Sometime after leaving Cliff Avenue I found Brentwood Park Alliance Church (BPAC). It was a big change from the United Church. The sermons were stronger and started to make a difference in my life. The Bible also spoke to me in a greater way than it had before. As a result, my walk with God took on a deeper dimension.  I adopted BPAC as my new church family.

The pastor’s sister invited me to her ladies’ Bible study. I jumped at the chance. The Bible study group at my previous church had always been an important part of my spiritual life and I longed to continue that kind of fellowship at my new church. I valued those mornings with the BPAC group and how they brought home what our life with Jesus could be. Gathering with the others under motherly leadership, the meetings became like home to me.

One lesson I’ll never forget was the pastor’s teaching to live for something greater than ourselves. Today, years later, the message lives on in my heart. Under his mentorship I grew in many ways. I learned how to be a better follower of Christ. I learned obedience. For years the child in me learned, as at her father’s knees. I learned well, though eventually I grew up, bringing a wisdom of my own to my life and ministry.

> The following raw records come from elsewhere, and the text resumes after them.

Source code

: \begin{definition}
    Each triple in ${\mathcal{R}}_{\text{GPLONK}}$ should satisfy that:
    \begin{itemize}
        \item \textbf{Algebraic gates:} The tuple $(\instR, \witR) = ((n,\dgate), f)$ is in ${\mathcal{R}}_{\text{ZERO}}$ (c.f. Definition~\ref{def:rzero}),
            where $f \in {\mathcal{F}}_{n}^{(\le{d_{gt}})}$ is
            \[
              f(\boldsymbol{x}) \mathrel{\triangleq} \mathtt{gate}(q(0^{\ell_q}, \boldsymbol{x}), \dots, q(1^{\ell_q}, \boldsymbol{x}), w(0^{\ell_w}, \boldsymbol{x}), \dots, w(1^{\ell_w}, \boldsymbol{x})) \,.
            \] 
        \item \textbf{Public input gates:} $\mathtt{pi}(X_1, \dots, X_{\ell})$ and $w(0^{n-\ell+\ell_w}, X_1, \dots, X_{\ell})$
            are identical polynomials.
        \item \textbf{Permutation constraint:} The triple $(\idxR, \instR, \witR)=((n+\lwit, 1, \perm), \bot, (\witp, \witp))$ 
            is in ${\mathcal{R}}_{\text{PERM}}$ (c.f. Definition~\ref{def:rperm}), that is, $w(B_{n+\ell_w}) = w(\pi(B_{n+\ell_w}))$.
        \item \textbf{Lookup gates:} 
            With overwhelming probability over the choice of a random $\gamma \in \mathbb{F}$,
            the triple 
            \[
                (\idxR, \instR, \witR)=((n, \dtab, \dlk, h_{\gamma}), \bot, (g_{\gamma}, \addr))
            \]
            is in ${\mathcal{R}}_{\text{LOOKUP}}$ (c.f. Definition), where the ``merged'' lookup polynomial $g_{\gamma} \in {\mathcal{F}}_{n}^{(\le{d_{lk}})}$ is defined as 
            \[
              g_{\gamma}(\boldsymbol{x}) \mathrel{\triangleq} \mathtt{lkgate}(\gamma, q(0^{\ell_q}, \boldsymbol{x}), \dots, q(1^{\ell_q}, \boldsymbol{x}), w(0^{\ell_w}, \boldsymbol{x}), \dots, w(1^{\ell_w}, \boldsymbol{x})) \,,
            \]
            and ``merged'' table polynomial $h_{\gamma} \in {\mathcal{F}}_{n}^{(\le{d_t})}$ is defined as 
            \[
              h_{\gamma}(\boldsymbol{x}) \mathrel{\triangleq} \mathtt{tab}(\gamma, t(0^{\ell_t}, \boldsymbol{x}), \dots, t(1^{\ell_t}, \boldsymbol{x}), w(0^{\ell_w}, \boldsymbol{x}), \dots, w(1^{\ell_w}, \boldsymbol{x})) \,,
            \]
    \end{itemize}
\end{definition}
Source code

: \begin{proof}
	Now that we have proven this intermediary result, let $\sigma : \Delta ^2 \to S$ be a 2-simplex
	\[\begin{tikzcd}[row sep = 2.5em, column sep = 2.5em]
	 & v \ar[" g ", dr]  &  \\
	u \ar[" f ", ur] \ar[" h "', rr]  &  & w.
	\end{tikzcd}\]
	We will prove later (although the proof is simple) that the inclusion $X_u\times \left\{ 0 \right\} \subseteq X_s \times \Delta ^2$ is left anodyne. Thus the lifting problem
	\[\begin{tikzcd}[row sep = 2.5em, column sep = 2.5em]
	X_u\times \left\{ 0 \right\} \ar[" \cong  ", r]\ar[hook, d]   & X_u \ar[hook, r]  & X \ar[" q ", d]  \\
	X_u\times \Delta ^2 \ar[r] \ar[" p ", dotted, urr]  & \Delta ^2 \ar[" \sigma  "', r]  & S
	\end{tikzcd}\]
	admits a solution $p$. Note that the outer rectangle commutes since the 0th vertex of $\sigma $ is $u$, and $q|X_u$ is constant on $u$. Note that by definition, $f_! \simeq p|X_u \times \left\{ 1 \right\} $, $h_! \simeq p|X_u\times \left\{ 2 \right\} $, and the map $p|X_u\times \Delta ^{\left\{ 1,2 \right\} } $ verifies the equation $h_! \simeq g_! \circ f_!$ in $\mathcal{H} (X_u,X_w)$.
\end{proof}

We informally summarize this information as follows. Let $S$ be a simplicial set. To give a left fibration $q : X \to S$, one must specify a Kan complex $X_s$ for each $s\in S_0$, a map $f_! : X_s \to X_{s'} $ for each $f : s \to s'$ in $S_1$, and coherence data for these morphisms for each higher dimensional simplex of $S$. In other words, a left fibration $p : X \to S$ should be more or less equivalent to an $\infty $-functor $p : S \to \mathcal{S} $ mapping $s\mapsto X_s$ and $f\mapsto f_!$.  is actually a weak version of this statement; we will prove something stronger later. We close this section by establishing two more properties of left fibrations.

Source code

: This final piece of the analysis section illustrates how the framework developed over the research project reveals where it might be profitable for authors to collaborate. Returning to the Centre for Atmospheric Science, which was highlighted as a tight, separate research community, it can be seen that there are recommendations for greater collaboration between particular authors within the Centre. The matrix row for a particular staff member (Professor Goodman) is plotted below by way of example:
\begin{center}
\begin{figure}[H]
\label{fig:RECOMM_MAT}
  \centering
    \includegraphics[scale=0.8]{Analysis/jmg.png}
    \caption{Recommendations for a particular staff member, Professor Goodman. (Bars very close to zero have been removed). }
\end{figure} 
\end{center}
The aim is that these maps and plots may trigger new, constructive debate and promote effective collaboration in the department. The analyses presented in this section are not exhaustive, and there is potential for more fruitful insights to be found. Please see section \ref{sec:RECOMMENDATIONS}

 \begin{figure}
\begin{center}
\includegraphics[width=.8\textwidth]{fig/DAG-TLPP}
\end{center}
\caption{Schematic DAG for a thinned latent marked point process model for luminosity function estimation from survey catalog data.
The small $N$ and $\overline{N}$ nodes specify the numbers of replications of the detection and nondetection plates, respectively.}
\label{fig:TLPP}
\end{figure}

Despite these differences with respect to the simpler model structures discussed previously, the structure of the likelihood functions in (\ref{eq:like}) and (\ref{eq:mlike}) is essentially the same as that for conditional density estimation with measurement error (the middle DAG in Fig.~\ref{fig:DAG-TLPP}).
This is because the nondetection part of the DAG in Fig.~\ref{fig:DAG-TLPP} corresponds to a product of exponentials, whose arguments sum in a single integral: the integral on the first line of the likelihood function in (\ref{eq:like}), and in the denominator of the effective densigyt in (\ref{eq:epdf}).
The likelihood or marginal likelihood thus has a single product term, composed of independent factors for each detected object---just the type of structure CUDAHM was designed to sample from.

At BPAC, with the pastor’s support, I created the Living Room peer support ministry and ran a group in the church basement for nine years. Living Room spread to other churches and is now part of Sanctuary Mental Health Ministries. The work changed my life, as well as the lives of many others living with mental health issues. Those were happy years.

Living Room was happiness.
Helping others was happiness.
Studying God’s Word was happiness.
Writing to encourage others was happiness.

Later I was to go through some very stressful times, as a result developing BPD, an illness that was new to me. But throughout the suffering, I clung to God in the way I had learned and I did not stop writing my weekly devotionals.

As always happens when we suffer in Christ’s company, God made a different person out of me. Although BPD is difficult to live with, I came to see that it could be considered a gift, as bipolar had been for me in the past. I learned what it means to those who suffer like me and personal experience had shown me the great evils of the stigma the world has attached to it.

Today God has given me new work to do. I have joined with him to help understanding about BPD grow. Once more I’m living for something greater than myself. Amazing how that has strengthened me and improved my mental health! Pain and worries take a second seat to what’s most important – serving God. I’m reminded of how I felt when I founded Living Room. Those same feelings have come back. My life is as meaningful as it was back then.

A couple of years ago, I could see that the time had come to take the next leg of my journey. God helped me find New Life Community Church, a place where I now find happiness.